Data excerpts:
((

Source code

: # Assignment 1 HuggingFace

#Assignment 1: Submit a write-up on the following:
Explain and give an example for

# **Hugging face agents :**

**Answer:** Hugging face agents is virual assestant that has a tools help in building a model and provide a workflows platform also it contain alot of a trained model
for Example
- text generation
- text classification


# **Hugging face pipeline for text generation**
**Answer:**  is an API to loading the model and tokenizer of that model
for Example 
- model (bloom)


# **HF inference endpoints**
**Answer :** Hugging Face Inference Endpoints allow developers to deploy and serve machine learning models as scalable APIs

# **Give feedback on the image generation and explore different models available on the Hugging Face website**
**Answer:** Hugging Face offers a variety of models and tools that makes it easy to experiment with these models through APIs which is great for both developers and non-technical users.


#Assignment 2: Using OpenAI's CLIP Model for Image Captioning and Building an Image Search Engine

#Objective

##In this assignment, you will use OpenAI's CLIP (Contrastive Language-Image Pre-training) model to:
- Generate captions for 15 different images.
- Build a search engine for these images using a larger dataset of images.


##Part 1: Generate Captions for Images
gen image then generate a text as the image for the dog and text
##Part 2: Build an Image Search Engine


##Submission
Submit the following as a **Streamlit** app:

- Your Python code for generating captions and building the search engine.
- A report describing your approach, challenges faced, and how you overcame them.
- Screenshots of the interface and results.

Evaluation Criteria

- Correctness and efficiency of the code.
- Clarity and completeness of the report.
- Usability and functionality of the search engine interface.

))
((

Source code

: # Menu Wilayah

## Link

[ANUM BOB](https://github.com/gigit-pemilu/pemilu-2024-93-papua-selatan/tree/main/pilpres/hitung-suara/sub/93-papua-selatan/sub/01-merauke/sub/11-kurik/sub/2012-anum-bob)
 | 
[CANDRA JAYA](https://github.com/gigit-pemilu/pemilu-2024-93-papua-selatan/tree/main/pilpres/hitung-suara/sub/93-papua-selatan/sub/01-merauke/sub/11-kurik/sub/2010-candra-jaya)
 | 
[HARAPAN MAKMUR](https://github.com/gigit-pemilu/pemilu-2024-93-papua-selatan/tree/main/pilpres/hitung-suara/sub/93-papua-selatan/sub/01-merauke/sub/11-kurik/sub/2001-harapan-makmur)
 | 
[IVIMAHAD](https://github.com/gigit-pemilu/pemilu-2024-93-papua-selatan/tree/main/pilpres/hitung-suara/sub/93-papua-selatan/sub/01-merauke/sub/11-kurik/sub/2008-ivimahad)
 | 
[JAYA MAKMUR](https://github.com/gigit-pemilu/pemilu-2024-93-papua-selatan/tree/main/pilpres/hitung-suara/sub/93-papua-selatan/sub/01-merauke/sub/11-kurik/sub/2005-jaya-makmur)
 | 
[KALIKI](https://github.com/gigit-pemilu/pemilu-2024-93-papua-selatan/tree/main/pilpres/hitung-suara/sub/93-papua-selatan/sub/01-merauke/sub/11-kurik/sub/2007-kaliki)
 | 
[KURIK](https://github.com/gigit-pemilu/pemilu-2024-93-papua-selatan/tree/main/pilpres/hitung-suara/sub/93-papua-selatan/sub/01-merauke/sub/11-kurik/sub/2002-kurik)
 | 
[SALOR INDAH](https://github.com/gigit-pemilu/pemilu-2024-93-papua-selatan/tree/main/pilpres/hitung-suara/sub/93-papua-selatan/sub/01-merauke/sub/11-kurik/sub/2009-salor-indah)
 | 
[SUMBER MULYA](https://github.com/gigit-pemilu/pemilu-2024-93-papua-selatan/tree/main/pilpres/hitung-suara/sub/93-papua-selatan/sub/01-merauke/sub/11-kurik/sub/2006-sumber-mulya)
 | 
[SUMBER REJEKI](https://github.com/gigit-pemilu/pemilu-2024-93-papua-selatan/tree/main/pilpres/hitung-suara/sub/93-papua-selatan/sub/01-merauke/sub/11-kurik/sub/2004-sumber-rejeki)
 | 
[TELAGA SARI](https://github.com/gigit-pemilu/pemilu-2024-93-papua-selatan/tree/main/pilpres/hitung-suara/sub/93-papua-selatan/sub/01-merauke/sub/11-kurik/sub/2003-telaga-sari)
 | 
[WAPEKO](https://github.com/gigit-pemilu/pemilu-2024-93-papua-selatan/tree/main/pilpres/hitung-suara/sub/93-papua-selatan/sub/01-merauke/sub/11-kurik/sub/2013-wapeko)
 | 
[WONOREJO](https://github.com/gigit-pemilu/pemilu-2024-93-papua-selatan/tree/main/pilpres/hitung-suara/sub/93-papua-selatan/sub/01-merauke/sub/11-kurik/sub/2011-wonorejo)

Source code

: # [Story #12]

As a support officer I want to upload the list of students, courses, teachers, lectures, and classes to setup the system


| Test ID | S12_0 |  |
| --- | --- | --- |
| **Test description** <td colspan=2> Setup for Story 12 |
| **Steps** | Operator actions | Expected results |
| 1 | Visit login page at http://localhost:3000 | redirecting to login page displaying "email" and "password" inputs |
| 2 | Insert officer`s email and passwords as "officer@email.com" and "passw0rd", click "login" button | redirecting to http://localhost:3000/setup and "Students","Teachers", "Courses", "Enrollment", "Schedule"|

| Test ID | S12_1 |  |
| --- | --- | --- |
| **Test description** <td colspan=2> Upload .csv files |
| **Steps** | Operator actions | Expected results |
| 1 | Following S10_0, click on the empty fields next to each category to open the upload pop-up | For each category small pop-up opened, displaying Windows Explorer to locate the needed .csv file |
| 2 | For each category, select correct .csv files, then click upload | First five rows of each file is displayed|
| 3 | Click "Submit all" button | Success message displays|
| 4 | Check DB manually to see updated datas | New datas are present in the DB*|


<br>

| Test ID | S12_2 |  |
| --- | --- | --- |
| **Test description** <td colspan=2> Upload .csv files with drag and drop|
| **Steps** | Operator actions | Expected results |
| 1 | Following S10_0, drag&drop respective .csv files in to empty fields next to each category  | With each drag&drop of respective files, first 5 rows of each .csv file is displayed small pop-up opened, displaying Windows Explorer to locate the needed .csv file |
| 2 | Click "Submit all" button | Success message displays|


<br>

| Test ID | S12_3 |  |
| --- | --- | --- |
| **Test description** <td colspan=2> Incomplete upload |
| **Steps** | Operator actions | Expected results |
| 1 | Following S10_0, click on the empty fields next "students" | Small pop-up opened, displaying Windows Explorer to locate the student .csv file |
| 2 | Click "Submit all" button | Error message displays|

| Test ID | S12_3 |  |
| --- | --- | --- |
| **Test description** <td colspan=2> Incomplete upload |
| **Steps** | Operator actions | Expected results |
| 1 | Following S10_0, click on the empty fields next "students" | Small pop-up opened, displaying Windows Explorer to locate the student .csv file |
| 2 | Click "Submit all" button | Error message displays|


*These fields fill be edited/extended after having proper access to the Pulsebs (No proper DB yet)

))

Problem to solve: Using the entries above, say how many lines contain the string "developers"; the number is the full reply.

Solution: 2